╭─ Input material

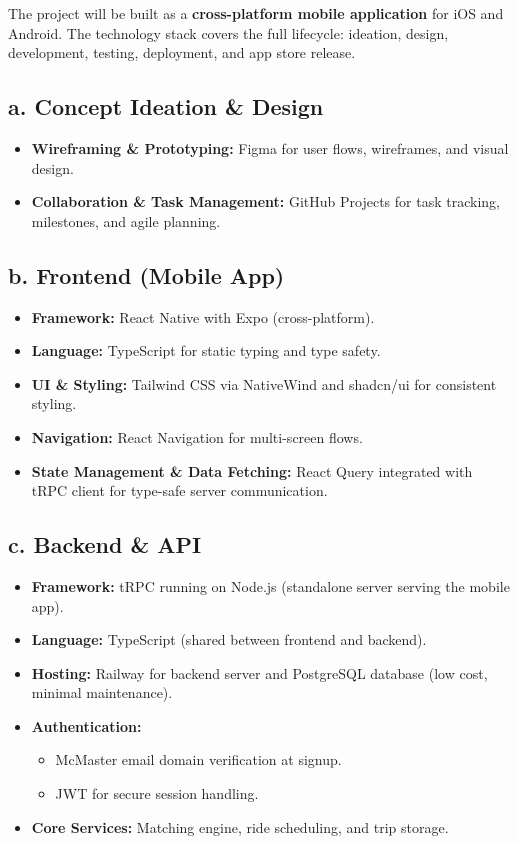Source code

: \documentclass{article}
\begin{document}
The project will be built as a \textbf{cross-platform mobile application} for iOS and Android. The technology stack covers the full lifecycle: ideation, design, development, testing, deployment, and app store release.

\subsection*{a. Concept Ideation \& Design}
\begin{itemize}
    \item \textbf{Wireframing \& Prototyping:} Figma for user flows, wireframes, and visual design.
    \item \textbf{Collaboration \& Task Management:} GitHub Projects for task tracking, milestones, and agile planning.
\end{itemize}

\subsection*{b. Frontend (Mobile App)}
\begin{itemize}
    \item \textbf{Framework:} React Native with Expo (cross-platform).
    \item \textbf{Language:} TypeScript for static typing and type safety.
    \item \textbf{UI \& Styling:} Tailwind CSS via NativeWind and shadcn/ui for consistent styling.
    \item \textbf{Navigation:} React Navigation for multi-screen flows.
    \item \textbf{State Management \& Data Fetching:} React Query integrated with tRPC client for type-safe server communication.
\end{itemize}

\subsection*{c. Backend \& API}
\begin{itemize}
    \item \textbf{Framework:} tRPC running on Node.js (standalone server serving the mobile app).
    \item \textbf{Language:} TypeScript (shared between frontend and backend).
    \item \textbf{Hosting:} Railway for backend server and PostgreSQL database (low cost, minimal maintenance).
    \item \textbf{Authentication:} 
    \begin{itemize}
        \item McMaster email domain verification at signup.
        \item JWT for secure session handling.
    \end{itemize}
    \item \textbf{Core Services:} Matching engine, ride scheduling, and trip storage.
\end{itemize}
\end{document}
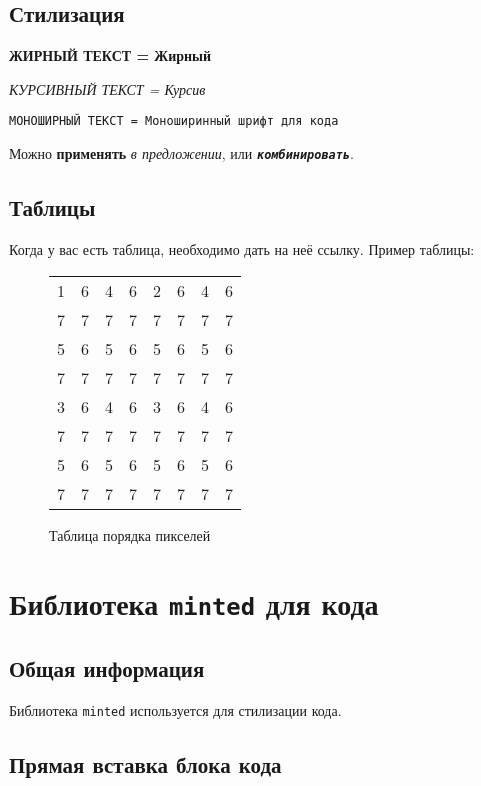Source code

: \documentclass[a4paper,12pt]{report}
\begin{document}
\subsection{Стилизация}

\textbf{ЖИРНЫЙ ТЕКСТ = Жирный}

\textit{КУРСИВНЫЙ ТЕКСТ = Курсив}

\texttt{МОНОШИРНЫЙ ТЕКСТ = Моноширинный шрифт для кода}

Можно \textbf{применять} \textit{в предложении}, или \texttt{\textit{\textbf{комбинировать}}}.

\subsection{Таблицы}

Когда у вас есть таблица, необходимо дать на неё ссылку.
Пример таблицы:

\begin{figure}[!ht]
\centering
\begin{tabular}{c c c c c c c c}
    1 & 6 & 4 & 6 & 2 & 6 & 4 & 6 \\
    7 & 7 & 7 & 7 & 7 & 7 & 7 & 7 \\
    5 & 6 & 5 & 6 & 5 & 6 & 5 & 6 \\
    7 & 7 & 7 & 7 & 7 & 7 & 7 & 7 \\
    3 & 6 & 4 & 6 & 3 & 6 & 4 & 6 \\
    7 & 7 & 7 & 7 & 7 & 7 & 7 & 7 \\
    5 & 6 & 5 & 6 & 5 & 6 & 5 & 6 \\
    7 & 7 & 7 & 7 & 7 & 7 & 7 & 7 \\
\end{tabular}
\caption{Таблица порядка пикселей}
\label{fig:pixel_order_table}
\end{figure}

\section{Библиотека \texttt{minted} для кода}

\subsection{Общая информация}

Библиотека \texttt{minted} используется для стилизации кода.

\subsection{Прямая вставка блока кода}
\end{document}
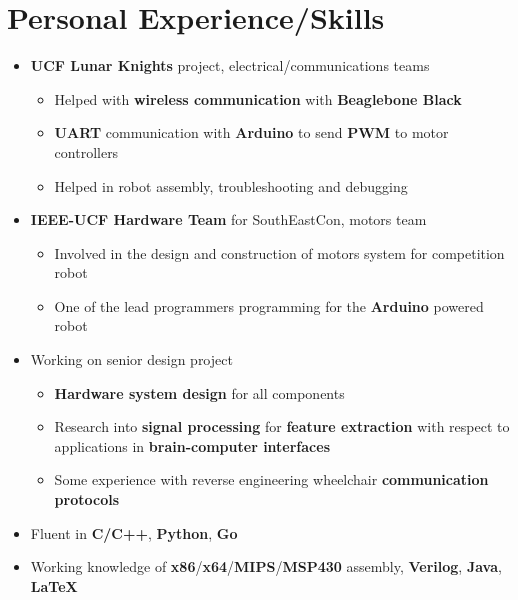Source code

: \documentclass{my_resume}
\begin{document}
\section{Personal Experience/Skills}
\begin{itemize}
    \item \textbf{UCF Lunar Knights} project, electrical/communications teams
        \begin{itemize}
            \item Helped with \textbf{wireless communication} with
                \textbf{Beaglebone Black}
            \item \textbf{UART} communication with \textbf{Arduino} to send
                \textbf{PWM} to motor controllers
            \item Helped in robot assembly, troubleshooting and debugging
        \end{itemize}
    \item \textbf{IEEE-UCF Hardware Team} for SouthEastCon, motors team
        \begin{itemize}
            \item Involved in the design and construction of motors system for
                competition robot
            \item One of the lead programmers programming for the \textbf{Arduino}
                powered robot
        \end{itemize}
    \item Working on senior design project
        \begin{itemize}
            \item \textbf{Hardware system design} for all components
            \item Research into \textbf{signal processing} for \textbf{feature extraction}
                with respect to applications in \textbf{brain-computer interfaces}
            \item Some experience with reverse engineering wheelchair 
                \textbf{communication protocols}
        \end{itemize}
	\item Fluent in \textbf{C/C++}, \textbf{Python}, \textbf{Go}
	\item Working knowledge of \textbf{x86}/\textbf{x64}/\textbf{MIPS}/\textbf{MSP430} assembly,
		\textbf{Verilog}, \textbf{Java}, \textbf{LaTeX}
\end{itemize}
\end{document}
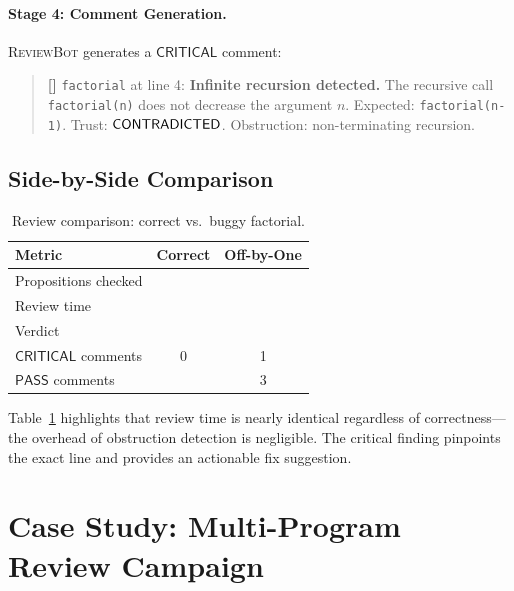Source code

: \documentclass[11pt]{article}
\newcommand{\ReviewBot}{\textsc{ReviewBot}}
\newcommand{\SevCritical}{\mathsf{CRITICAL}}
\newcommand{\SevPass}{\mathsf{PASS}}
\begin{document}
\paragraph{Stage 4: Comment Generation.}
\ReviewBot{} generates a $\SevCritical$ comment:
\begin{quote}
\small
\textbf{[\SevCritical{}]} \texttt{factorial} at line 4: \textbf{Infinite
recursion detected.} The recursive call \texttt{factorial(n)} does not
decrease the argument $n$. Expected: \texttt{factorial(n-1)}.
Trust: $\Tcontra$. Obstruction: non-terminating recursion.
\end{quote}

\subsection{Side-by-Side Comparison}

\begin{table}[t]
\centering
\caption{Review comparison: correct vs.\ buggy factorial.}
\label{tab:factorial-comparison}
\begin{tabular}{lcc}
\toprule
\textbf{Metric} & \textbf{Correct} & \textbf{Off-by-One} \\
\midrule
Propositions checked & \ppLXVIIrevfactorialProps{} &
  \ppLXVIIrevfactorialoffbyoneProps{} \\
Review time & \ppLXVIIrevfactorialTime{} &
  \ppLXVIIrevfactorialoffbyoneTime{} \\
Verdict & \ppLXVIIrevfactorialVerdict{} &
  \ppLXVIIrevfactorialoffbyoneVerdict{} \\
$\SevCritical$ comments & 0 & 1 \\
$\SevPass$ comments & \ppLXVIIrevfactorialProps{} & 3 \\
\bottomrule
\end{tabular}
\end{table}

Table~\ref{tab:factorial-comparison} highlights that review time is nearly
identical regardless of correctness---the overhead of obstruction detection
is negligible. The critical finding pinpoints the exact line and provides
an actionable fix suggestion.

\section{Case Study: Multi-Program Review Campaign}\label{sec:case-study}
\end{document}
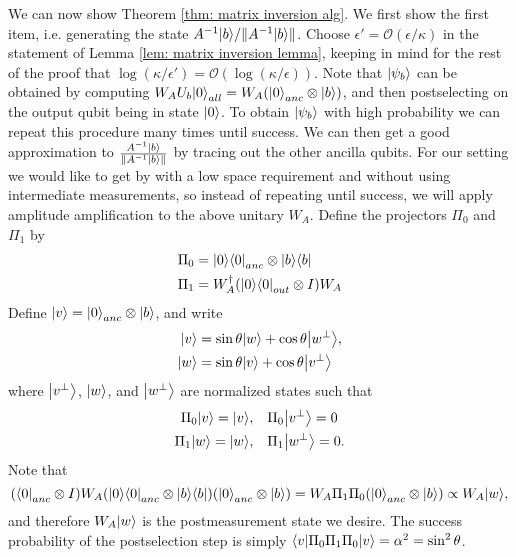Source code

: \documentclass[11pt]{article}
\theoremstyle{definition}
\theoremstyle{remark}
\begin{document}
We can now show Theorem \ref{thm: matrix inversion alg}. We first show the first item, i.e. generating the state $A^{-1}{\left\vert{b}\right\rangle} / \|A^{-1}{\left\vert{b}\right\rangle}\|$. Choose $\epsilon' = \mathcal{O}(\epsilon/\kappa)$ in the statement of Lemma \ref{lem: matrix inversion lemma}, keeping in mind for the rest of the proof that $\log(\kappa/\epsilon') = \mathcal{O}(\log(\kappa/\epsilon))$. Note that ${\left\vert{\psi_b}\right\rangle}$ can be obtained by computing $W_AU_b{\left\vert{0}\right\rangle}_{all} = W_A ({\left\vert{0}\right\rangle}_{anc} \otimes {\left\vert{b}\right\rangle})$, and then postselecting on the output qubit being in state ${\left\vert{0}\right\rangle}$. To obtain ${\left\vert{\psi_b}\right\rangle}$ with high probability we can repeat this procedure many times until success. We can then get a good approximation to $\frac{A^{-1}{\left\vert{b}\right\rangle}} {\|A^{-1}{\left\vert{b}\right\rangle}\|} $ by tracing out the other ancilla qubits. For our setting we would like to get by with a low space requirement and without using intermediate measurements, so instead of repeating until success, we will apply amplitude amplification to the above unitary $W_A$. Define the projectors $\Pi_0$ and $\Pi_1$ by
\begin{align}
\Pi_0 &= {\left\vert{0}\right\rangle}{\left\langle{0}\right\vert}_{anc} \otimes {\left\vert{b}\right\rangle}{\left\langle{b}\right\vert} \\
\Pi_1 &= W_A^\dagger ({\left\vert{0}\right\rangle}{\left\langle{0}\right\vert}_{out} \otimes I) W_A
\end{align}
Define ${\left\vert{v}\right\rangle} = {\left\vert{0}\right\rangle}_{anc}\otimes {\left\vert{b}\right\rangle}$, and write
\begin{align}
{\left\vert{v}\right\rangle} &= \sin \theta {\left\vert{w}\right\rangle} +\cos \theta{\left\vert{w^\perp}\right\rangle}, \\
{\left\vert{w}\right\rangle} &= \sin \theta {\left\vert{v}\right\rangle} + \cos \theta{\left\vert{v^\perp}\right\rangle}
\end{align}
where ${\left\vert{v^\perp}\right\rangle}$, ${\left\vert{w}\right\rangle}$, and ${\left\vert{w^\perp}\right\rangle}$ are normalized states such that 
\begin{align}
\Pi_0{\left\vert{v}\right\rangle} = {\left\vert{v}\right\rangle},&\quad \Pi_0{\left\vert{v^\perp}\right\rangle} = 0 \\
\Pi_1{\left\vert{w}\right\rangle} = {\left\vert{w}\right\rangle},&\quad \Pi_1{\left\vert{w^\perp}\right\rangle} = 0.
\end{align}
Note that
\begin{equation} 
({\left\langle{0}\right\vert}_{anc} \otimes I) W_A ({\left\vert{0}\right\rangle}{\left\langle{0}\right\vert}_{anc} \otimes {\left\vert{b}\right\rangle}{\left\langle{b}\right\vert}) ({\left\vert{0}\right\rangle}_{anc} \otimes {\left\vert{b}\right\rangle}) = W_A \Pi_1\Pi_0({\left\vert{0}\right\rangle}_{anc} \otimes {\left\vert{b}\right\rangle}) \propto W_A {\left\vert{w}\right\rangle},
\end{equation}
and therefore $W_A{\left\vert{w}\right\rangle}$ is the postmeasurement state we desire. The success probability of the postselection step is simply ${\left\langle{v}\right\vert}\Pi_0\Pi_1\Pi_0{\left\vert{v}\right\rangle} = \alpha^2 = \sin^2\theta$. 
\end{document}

╰─

Every line above that holds "Language" should be copied out.

    \item \textbf{Language:} TypeScript for static typing and type safety.
    \item \textbf{Language:} TypeScript (shared between frontend and backend).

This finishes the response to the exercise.